WHAT YOU WILL DO
When the line with "Add .env file" turns up below, begin repeating exactly, and carry on through the line with "Top Holder Quantity"; no pictures go into the copy.

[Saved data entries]
▼

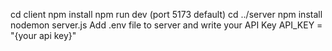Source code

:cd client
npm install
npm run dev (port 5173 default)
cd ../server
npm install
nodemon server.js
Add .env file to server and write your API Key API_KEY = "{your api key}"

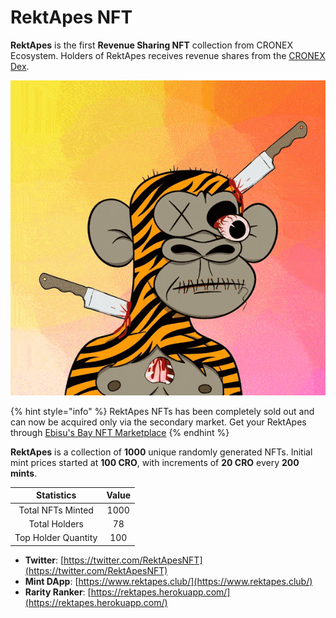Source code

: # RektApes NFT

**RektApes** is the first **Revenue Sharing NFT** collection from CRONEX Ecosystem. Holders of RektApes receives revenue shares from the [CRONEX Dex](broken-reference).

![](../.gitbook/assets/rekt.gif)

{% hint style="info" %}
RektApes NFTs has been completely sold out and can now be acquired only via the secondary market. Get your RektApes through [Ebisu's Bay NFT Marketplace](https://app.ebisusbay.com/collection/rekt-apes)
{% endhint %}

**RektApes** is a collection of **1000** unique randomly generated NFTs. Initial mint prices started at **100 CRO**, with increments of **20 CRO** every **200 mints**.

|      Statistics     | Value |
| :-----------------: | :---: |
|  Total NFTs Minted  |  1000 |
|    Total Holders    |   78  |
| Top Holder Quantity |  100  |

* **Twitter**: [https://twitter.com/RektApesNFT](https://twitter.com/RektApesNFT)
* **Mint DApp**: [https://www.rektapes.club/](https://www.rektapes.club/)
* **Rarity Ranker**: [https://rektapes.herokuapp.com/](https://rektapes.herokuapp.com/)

▲
▼

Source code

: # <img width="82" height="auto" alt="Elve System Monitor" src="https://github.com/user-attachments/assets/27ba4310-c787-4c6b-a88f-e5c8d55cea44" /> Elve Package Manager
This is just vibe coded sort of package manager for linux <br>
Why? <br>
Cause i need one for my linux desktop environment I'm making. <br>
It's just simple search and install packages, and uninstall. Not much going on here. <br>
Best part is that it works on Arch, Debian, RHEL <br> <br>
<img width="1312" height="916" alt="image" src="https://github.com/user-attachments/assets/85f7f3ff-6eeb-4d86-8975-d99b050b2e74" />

▲

EXERCISE RESPONSE
Add .env file to server and write your API Key API_KEY = "{your api key}"

Source code

: # RektApes NFT

**RektApes** is the first **Revenue Sharing NFT** collection from CRONEX Ecosystem. Holders of RektApes receives revenue shares from the [CRONEX Dex](broken-reference).

![](../.gitbook/assets/rekt.gif)

{% hint style="info" %}
RektApes NFTs has been completely sold out and can now be acquired only via the secondary market. Get your RektApes through [Ebisu's Bay NFT Marketplace](https://app.ebisusbay.com/collection/rekt-apes)
{% endhint %}

**RektApes** is a collection of **1000** unique randomly generated NFTs. Initial mint prices started at **100 CRO**, with increments of **20 CRO** every **200 mints**.

|      Statistics     | Value |
| :-----------------: | :---: |
|  Total NFTs Minted  |  1000 |
|    Total Holders    |   78  |
| Top Holder Quantity |  100  |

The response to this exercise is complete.